December 16, 2014
Brazil Corrects a Glaring Flaw in their Infrastructure Development
Brazil is aggressively perusing the construction of dozens of hydroelectric dams in the Amazon River Basin as a way to produce clean and affordable electricity for its developing economy. One glaring error in the legislation authorizing these hydroelectric dams was the omission of the construction of locks at the dams allowing the river to remain navigable around the dams. That omission is now being addressed with new legislation.
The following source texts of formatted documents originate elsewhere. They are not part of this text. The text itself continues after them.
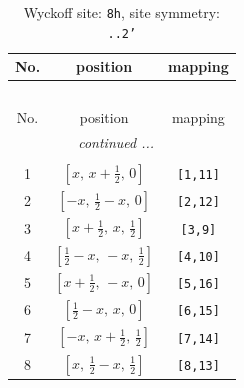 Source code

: \documentclass[fleqn,8pt]{jsarticle}
\begin{document}
\begin{longtable}{ccc}
\caption{Wyckoff site: {\tt 8h}, site symmetry: {\tt ..2'}}
 \\
 \hline \hline
No. & position & mapping \\ \hline \endfirsthead

\multicolumn{2}{l}{\tablename\ \thetable{}} \\
 \hline \hline
No. & position & mapping \\ \hline \endhead

 \hline \hline
\multicolumn{2}{r}{\footnotesize\it continued ...} \\ \endfoot

 \hline \hline
\multicolumn{2}{r}{} \\ \endlastfoot

1 & $\left[ x,\, x + \frac{1}{2},\, 0 \right]$ & {\tt [1,11]} \\ \hline
2 & $\left[ - x,\, \frac{1}{2} - x,\, 0 \right]$ & {\tt [2,12]} \\ \hline
3 & $\left[ x + \frac{1}{2},\, x,\, \frac{1}{2} \right]$ & {\tt [3,9]} \\ \hline
4 & $\left[ \frac{1}{2} - x,\, - x,\, \frac{1}{2} \right]$ & {\tt [4,10]} \\ \hline
5 & $\left[ x + \frac{1}{2},\, - x,\, 0 \right]$ & {\tt [5,16]} \\ \hline
6 & $\left[ \frac{1}{2} - x,\, x,\, 0 \right]$ & {\tt [6,15]} \\ \hline
7 & $\left[ - x,\, x + \frac{1}{2},\, \frac{1}{2} \right]$ & {\tt [7,14]} \\ \hline
8 & $\left[ x,\, \frac{1}{2} - x,\, \frac{1}{2} \right]$ & {\tt [8,13]} \\
\end{longtable}
\renewcommand{\arraystretch}{1.2}
\end{document}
The Agriculture and Livestock Federation of Brazil (CAN) worked closely with the Brazilian Congress to draft legislation requiring that locks and other amenities that would make the river navigable for barge traffic be required with the construction of new dams as well as dams currently under construction. (As a side note, the President of CAN, Senator Katia Abreu, is scheduled to be the new Brazilian Minister of Agriculture.)
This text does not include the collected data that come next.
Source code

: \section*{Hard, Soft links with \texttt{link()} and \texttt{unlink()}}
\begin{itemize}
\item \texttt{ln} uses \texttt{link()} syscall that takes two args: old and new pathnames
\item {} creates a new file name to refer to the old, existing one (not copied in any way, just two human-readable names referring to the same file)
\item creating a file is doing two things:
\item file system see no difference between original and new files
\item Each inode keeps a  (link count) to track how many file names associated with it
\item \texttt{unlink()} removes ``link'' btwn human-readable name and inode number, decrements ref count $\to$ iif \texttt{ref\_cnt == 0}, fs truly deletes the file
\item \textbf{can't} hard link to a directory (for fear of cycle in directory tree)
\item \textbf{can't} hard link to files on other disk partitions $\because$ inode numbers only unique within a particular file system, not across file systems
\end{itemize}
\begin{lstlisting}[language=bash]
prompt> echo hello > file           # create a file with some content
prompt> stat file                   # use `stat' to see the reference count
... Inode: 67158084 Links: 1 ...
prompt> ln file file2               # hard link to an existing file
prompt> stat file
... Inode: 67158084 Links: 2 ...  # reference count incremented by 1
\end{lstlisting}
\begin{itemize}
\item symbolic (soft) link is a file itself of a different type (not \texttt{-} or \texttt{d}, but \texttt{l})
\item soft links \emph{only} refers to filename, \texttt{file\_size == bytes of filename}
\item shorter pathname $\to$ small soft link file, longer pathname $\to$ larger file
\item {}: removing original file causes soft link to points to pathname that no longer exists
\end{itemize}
The locks and their operation would be publicly owned and maintained and the navigability of the rivers would be considered equally as important as electrical generation when new dams are being considered.
Only in recent years has there been a serious effort put forth to use barging operations in Brazil to move agricultural products to export facilities. These new efforts are the result of agricultural expansion into central Brazil and the southern Amazon Region. The new agriculture production is closer to the Amazon River and its tributaries and even further away from the major Brazilian ports in southern Brazil. The high costs of moving grain to export markets is a major concern for Brazilian farmers and they have been pressuring the Brazilian government to do more in the way of promoting barging as a way to reduce those costs.
Barging operations in southern Brazil was never feasible because few rivers in southern Brazil run to the Atlantic Coast. The Atlantic Coast Mountain Range, which parallels the southern coast of Brazil, forces most of the rivers in southern Brazil to run west (away from the coast) toward the Parana River which eventually empties into the Atlantic Ocean at Buenos Aires.
A good example of this westward sloping topography is the city of Sao Paulo which is only about 50 miles from the Atlantic Ocean. The rainfall which falls on this largest city in South America runs west (away from the coast) and travels over 3,000 kilometers before reaching the Atlantic Ocean at the city of Buenos Aires. On the approach to the international airport in Sao Paulo, you can see the Atlantic Ocean, yet the runoff from that very airport must travel through half the South American continent before reaching the ocean!